Can this detection even be done? Well, if you use standard port and protocol numbers, you can detect ssh and IPsec, but there’s no requirement to do either. This implies using deep packet inspection on all traffic, which is hideously expensive and trivial to bypass.
It gets worse. §4, which applies to any “internet platform, website, or social media service that is accessible by a user in this state”, imposes a pile of restrictions. “Any website… acessible by a user in this state” is basically the entire Internet—but every such site has to comply. The Michigan-specific filtering has to be applied “uniformly across all users,” presumably including those not in Michigan. Everyone has to implement content moderation tools, except that automated ones don’t work and human ones don’t scale. And of course, every web site on the planet has to file an annual report with the Michigan state police. I wonder how many languages the state police can read—the bill doesn’t seem to require that the reports be in English…

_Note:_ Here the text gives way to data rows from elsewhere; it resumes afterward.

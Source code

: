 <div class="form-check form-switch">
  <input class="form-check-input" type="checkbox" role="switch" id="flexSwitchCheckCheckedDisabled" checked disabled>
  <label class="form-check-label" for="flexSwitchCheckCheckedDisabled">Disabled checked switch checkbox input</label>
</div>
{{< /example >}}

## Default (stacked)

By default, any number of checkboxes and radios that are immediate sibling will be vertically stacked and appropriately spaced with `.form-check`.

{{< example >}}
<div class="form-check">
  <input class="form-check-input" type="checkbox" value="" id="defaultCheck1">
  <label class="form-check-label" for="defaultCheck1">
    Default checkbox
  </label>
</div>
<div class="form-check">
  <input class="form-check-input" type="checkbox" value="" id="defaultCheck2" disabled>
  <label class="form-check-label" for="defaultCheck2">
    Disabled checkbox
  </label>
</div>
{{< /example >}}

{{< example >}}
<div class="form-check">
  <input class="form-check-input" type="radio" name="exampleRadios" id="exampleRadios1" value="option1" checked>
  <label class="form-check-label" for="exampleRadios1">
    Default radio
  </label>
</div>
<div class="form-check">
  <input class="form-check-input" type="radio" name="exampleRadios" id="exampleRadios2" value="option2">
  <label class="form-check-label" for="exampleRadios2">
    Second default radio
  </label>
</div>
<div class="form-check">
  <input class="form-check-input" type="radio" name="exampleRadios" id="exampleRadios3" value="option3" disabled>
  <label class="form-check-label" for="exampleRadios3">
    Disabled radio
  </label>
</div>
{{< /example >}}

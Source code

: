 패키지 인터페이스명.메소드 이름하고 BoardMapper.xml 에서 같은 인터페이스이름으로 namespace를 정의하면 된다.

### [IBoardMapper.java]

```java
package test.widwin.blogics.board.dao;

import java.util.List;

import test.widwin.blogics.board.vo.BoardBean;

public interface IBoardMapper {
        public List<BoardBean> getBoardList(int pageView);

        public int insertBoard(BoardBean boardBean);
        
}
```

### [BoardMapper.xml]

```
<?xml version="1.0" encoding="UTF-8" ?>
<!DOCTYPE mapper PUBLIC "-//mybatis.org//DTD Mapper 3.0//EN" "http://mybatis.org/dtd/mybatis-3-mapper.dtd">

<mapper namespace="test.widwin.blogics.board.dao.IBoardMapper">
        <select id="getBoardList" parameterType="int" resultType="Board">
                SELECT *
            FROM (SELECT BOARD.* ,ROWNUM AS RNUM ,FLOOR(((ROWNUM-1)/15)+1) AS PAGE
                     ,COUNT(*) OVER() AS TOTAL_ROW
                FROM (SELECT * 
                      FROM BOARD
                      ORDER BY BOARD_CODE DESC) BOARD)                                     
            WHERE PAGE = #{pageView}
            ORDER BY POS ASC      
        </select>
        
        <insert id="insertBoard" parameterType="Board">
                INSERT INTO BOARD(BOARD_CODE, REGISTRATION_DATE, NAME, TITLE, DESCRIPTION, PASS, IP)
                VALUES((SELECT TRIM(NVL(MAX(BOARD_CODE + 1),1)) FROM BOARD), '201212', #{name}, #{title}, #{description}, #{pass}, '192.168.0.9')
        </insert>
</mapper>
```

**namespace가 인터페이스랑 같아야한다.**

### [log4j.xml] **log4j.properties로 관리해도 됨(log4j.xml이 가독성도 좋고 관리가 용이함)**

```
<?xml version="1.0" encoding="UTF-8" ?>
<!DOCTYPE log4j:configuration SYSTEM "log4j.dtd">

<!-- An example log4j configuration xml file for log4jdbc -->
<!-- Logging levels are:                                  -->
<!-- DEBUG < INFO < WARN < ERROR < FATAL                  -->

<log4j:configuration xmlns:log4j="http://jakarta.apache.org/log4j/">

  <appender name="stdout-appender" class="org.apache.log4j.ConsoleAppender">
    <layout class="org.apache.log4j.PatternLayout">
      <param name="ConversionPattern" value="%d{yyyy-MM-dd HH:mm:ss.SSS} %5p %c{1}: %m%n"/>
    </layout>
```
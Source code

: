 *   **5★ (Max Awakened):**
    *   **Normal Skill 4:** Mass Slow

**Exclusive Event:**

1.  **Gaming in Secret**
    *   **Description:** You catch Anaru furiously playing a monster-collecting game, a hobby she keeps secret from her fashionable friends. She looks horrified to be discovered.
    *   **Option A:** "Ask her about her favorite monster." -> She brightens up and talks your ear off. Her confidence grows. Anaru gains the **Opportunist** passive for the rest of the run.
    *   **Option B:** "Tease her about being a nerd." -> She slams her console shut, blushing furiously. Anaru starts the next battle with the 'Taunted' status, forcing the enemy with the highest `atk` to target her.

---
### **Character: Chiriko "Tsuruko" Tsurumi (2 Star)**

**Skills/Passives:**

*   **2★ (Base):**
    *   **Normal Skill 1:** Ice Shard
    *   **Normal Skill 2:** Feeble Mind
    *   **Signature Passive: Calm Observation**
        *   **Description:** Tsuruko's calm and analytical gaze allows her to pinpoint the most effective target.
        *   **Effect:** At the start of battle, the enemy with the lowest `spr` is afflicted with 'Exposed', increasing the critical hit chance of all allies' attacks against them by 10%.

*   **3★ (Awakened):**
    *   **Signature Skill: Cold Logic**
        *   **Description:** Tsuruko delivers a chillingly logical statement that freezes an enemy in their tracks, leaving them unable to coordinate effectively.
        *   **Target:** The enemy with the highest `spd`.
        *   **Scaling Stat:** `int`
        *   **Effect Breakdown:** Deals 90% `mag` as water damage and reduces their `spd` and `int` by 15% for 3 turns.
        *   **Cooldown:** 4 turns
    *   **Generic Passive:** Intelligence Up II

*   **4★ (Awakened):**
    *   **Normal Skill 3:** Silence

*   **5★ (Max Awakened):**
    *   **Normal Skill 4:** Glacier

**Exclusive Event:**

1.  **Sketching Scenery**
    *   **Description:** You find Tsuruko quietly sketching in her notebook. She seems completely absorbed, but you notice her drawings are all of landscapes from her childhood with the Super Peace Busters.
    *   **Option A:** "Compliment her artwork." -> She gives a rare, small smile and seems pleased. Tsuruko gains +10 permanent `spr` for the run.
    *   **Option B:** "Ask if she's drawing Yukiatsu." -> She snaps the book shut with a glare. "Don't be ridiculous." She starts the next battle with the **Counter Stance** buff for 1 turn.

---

In a minor vein, §2(f)(ii)(A) exempts “peer-reviewed academic content”. I suspect that the people behind this bill have never heard of, e.g., arxiv.org, a a preprint site. Most (but not all!) content there is intended for eventual peer review, but it hasn’t been peer-reviewed yet. Subsection (B) exempts “material to be used for scientific and medical research or instruction”, but not all material there is intended to further future scientific research.
In short: even if getting “pornography” were a good idea, this bill is a horrible way to go about it.